Richiamando alla recente riunione del Consiglio europeo, nella quale è emerso lo scontro tra italiani, spagnoli e portoghesi da una parte e tedeschi e olandesi dall’altra, la giornalista belga se le prende con il connazionale Charles Michel, presidente del Consiglio europeo, reo di essere riuscito “a mascherare la disunità pubblica” dimostrando una “ambiguità costruttiva” di fronte alla quale “molti osservatori dell'Unione non avuto parole abbastanza dure per crocifiggerla”.

"L'ambiguità ipocrita" della von der Leyen

“Ma il peggio non era ancora stato raggiunto”, prosegue la giornalista. “Poche ore dopo, la presidente della Commissione (Ursula von der Leyen, ndr) ha silurato gli sforzi del presidente del Consiglio europeo rendendo la sua ‘ambiguità costruttiva’, una ‘ambiguità ipocrita’”. “In un'intervista con la 'sua' stampa tedesca - prosegue la Delvaux - Ursula von der Leyen ha escluso qualsiasi uso di 'coronabond', chiamandoli ‘slogan'. Da allora la dichiarazione è stata corretta”, ricorda la giornalista, tenendo conto che la politica tedesca ha fatto sapere di essere stata fraintesa nella traduzione dell’intervista.

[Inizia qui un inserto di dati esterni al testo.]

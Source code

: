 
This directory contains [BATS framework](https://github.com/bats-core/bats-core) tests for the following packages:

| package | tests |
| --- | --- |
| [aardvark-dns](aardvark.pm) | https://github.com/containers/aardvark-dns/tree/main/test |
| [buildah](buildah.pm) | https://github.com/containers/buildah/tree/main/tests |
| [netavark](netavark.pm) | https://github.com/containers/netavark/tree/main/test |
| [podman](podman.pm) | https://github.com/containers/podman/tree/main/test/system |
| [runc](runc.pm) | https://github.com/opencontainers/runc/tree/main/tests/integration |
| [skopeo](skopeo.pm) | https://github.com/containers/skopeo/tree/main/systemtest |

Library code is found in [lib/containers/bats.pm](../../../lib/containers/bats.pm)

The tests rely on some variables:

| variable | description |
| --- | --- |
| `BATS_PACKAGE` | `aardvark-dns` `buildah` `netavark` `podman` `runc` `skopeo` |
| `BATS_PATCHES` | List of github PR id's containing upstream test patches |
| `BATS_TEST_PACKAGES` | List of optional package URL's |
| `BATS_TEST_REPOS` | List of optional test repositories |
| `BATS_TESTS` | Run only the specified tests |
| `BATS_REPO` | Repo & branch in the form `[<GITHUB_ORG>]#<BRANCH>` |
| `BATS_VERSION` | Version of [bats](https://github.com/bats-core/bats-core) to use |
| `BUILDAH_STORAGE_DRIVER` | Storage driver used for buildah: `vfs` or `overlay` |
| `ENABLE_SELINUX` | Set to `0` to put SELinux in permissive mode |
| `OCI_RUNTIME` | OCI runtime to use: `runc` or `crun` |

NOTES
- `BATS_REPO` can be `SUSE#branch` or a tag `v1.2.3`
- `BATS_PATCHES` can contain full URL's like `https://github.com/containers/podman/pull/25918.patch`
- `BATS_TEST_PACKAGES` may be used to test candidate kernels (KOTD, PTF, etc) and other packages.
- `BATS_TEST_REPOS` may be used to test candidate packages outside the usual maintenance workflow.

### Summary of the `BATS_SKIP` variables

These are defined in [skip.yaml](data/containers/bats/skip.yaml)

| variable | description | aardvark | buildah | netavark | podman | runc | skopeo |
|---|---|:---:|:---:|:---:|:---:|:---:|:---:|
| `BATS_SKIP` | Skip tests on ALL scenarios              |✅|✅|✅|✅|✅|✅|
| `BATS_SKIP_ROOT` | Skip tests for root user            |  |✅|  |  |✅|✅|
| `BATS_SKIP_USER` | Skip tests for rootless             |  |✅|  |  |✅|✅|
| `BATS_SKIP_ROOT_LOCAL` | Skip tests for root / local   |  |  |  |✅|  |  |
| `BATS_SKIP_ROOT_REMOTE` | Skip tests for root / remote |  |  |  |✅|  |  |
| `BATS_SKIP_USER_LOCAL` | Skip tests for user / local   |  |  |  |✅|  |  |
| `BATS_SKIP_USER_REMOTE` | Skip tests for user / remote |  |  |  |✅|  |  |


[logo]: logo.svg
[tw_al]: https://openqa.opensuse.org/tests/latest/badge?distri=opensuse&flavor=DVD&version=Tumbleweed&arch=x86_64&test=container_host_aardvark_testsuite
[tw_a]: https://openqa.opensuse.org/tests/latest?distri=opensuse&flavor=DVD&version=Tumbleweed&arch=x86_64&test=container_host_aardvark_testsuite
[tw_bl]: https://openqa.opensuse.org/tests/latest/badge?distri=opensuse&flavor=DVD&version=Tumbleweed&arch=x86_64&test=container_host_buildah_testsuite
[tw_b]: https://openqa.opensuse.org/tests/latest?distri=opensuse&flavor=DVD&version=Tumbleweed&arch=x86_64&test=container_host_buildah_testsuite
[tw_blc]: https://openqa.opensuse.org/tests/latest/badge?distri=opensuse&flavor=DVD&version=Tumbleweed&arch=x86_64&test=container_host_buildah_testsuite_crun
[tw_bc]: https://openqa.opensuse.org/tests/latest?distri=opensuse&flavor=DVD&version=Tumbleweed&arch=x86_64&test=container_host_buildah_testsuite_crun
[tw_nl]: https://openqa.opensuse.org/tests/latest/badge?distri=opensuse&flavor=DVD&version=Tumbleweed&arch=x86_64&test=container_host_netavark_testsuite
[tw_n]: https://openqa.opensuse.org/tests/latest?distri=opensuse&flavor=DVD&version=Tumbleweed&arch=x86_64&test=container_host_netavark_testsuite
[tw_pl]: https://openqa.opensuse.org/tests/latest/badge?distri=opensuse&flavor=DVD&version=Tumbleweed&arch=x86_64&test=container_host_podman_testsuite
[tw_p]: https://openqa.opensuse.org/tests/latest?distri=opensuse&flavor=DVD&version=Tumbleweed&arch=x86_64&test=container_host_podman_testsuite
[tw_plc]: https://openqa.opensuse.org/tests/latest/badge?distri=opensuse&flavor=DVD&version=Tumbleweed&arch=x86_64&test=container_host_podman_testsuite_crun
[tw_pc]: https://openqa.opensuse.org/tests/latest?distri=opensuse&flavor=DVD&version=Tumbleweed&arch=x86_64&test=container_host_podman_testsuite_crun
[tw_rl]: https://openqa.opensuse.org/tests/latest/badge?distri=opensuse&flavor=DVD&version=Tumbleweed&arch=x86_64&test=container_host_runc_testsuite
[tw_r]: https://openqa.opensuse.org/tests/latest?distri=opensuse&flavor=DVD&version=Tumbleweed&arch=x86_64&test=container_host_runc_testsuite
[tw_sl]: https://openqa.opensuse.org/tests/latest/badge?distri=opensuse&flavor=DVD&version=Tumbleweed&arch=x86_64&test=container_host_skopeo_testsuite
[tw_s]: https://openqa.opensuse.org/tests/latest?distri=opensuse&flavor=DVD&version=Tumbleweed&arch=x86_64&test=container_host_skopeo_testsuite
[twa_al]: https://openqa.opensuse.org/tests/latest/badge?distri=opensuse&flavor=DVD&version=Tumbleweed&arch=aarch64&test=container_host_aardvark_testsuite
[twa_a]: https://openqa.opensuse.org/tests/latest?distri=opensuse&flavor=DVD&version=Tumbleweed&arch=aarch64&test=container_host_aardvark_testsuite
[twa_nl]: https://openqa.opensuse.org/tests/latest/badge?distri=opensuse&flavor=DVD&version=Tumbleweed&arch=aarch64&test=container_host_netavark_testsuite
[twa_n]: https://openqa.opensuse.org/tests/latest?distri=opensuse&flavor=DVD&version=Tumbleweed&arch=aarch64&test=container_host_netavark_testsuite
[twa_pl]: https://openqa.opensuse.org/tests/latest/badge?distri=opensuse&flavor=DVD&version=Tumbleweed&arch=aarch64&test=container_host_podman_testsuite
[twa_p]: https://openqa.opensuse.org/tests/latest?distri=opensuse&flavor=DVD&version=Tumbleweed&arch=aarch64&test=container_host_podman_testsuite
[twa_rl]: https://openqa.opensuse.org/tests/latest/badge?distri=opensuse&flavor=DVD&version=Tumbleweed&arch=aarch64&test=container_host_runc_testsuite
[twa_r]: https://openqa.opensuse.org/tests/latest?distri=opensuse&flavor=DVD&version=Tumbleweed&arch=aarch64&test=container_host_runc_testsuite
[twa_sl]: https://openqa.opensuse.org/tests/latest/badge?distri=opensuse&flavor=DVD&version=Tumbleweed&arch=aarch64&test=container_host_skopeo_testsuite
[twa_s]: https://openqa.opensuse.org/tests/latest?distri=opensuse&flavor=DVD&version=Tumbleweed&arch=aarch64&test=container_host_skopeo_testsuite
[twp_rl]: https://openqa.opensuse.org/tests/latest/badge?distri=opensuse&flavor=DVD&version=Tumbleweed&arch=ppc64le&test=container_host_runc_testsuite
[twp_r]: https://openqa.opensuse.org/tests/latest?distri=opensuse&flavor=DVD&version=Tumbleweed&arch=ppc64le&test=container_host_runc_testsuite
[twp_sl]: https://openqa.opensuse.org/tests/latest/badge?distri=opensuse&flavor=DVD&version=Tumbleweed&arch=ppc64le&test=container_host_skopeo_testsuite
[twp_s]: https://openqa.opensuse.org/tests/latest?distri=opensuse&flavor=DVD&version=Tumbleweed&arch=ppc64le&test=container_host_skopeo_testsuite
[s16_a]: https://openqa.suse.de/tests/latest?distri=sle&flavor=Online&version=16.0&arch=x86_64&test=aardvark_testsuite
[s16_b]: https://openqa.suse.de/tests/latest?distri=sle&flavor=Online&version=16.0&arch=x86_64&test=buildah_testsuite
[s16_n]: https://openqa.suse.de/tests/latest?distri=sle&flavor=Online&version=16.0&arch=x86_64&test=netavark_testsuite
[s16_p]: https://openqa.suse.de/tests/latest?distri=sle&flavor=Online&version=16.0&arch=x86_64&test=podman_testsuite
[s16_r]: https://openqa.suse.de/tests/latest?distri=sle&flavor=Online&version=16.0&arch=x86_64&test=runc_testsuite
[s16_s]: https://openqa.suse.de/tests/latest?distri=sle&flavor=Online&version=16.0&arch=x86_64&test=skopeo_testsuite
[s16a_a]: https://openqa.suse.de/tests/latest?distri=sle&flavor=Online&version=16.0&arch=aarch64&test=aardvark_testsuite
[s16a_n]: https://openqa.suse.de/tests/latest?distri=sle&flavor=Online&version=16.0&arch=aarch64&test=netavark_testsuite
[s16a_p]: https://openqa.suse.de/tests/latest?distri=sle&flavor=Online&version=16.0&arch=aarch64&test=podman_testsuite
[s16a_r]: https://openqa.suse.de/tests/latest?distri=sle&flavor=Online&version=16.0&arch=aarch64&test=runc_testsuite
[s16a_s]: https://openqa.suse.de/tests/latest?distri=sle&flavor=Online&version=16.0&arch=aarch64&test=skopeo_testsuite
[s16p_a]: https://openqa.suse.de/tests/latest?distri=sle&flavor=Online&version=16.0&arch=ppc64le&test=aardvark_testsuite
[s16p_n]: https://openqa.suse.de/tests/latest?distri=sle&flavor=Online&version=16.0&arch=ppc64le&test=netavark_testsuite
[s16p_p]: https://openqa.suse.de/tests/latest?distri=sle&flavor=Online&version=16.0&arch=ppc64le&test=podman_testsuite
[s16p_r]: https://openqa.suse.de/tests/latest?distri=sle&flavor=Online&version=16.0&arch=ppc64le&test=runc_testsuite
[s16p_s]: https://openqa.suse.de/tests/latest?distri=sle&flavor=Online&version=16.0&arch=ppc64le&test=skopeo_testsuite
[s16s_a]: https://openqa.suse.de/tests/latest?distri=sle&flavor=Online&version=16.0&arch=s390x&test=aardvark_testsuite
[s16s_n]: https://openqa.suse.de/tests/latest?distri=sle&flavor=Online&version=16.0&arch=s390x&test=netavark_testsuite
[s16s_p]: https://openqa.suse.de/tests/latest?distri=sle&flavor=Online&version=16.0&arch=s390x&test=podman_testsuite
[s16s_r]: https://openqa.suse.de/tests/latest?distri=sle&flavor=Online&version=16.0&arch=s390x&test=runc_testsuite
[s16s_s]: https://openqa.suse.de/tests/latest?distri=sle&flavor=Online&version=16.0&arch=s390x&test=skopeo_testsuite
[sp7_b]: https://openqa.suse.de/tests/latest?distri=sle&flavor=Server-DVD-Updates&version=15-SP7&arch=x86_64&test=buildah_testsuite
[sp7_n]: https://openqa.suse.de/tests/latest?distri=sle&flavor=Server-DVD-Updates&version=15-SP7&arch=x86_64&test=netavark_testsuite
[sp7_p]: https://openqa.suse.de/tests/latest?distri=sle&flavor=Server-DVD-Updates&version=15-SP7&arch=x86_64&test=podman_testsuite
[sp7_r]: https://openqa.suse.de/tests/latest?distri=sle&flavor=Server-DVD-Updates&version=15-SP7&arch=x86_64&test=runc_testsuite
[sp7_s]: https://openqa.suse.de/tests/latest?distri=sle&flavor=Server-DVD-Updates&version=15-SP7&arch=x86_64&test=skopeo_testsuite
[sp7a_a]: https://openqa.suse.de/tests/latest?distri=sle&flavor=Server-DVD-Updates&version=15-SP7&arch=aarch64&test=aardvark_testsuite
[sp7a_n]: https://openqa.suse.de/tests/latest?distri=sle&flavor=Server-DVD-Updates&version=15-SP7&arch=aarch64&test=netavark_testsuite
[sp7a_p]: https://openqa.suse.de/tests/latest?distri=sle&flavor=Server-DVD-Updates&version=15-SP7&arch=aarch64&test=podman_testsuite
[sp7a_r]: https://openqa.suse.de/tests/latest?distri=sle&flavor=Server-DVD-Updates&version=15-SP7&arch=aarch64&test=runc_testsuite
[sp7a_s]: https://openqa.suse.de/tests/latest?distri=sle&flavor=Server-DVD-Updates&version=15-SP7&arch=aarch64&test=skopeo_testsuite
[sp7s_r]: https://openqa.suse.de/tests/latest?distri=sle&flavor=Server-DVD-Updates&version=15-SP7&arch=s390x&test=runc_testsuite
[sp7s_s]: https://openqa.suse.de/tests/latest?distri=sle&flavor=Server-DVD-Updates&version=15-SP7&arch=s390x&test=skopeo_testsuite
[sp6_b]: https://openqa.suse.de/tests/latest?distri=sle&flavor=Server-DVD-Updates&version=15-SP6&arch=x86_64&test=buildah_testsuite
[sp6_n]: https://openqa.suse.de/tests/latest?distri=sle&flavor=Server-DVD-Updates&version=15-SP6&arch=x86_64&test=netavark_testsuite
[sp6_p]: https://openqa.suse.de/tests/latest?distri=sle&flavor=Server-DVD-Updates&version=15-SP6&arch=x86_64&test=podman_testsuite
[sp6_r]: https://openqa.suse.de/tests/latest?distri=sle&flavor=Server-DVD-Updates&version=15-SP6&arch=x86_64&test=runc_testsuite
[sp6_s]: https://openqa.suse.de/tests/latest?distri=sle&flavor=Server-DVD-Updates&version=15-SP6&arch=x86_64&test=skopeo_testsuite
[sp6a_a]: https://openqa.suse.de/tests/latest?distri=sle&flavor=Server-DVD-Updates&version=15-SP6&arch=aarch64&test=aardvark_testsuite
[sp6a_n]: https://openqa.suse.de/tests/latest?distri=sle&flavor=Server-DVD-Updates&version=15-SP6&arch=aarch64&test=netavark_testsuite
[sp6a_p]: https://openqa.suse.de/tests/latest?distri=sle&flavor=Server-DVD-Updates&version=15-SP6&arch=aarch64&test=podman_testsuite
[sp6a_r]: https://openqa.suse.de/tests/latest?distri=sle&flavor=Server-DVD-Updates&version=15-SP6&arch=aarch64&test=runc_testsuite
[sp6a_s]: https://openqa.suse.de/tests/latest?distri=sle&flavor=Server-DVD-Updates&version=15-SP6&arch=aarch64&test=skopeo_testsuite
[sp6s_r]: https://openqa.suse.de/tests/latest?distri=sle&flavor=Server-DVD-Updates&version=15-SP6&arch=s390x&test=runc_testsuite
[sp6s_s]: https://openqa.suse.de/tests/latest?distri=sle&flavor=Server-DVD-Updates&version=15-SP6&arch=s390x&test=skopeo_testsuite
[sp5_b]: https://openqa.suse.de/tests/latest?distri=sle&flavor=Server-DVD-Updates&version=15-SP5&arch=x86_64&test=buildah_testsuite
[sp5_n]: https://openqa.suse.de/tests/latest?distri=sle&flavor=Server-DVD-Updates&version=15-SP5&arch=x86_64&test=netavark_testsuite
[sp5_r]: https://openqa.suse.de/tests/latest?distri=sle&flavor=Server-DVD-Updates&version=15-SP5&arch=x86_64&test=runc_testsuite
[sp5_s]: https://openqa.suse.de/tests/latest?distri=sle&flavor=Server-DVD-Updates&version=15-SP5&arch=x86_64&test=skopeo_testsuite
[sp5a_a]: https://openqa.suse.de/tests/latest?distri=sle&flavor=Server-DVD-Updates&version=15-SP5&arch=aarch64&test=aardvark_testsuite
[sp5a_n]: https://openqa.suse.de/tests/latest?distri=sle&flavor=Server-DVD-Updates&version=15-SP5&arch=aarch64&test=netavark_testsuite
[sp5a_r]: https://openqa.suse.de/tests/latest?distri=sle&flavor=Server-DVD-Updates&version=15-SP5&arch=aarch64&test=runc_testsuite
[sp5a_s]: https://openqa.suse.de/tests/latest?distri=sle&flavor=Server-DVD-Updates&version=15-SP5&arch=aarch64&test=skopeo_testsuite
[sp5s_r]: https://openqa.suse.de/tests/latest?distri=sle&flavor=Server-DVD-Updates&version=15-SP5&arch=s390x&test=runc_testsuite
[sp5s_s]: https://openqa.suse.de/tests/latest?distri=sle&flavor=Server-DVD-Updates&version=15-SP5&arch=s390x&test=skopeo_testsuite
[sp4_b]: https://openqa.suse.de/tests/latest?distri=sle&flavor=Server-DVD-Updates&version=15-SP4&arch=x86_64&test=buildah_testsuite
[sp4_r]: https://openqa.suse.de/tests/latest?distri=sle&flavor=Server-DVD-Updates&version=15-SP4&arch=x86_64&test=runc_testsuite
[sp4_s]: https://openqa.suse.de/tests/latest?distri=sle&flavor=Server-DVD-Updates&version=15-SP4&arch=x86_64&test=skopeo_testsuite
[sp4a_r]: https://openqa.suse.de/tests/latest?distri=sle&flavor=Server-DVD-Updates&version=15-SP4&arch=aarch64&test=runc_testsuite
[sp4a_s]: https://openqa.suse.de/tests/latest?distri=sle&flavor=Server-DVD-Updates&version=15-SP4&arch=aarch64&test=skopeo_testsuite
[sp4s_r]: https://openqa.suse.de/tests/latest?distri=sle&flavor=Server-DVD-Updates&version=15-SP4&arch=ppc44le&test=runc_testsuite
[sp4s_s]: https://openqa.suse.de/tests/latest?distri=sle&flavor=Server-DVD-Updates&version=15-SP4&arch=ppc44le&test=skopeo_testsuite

Una parziale marcia indietro giudicata comunque negativamente dalla giornalista che attacca: “Signora von der Leyen, la tua casa adesso è Bruxelles e non più Berlino”.

La parte giusta 

“I coronabond potrebbero non essere la risposta, ma non è questo il problema”, aggiunge la Delvaux. “Siamo tornati in uno di quei momenti in cui i politici scelgono di essere o meno dalla parte giusta della storia”, conclude la giornalista nella sua dichiarazione di appoggio alla chiamata alla solidarietà lanciata dall’Italia e da altri Governi.